**Work item:** In the records below, find the line containing "de forma interativa." and retype it and every line after it exactly, adding nothing.

**Material for this task:**
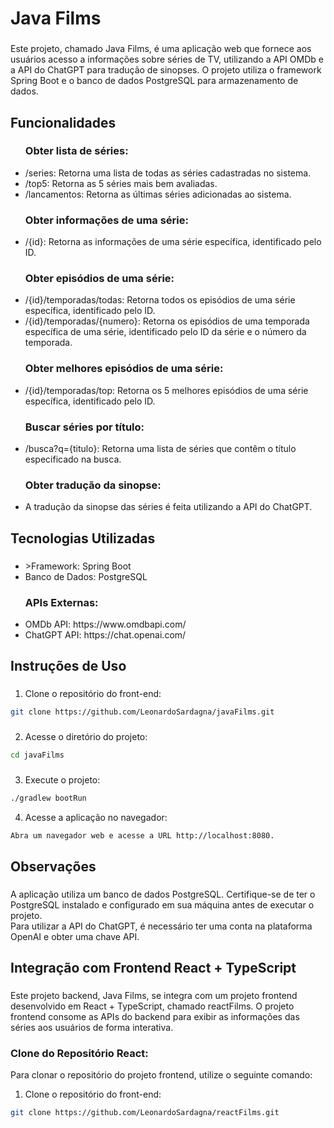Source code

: <h1 align="left">Java Films</h1>

###

<p align="left">Este projeto, chamado Java Films, é uma aplicação web que fornece aos usuários acesso a informações sobre séries de TV, utilizando a API OMDb e a API do ChatGPT para tradução de sinopses. O projeto utiliza o framework Spring Boot e o banco de dados PostgreSQL para armazenamento de dados.</p>

###

<h2 align="left">Funcionalidades</h2>

###

<ul>
  <h3>Obter lista de séries:</h3>
  <li>/series: Retorna uma lista de todas as séries cadastradas no sistema.</li>
  <li>/top5: Retorna as 5 séries mais bem avaliadas.</li>
  <li>/lancamentos: Retorna as últimas séries adicionadas ao sistema.</li>
  <h3>Obter informações de uma série:</h3>
  <li>/{id}: Retorna as informações de uma série específica, identificado pelo ID.</li>
  <h3>Obter episódios de uma série:</h3>
  <li>/{id}/temporadas/todas: Retorna todos os episódios de uma série específica, identificado pelo ID.</li>
  <li>/{id}/temporadas/{numero}: Retorna os episódios de uma temporada específica de uma série, identificado pelo ID da série e o número da temporada.</li>
  <h3>Obter melhores episódios de uma série:</h3>
  <li>/{id}/temporadas/top: Retorna os 5 melhores episódios de uma série específica, identificado pelo ID.</li>
  <h3>Buscar séries por título:</h3>
  <li>/busca?q={titulo}: Retorna uma lista de séries que contêm o título especificado na busca.</li>
  <h3>Obter tradução da sinopse:</h3>
  <li>A tradução da sinopse das séries é feita utilizando a API do ChatGPT.</li>
</ul>

###

<h2 align="left">Tecnologias Utilizadas</h2>

###

<ul>
  <li>>Framework: Spring Boot</li>
  <li>Banco de Dados: PostgreSQL</li>
  <h3>APIs Externas:</h3>
  <li>OMDb API: https://www.omdbapi.com/</li>
  <li>ChatGPT API: https://chat.openai.com/</li>
</ul>

###

<h2 align="left">Instruções de Uso</h2>

###

1. Clone o repositório do front-end:

```bash
git clone https://github.com/LeonardoSardagna/javaFilms.git
```

###

2. Acesse o diretório do projeto:

```bash
cd javaFilms
```

###

3. Execute o projeto:

```bash
./gradlew bootRun
```

4. Acesse a aplicação no navegador:

```bash
Abra um navegador web e acesse a URL http://localhost:8080.
```

###

<h2 align="left">Observações</h2>

###

<p align="left">A aplicação utiliza um banco de dados PostgreSQL. Certifique-se de ter o PostgreSQL instalado e configurado em sua máquina antes de executar o projeto.<br>Para utilizar a API do ChatGPT, é necessário ter uma conta na plataforma OpenAI e obter uma chave API.</p>

###

<h2 align="left">Integração com Frontend React + TypeScript</h2>

###

<p align="left">Este projeto backend, Java Films, se integra com um projeto frontend desenvolvido em React + TypeScript, chamado reactFilms. O projeto frontend consome as APIs do backend para exibir as informações das séries aos usuários de forma interativa.

  <h3>Clone do Repositório React:</h3>

<p>Para clonar o repositório do projeto frontend, utilize o seguinte comando:</p>  

1. Clone o repositório do front-end:

```bash
git clone https://github.com/LeonardoSardagna/reactFilms.git
```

**Answer:**
<p align="left">Este projeto backend, Java Films, se integra com um projeto frontend desenvolvido em React + TypeScript, chamado reactFilms. O projeto frontend consome as APIs do backend para exibir as informações das séries aos usuários de forma interativa.

  <h3>Clone do Repositório React:</h3>

<p>Para clonar o repositório do projeto frontend, utilize o seguinte comando:</p>  

1. Clone o repositório do front-end:

```bash
git clone https://github.com/LeonardoSardagna/reactFilms.git
```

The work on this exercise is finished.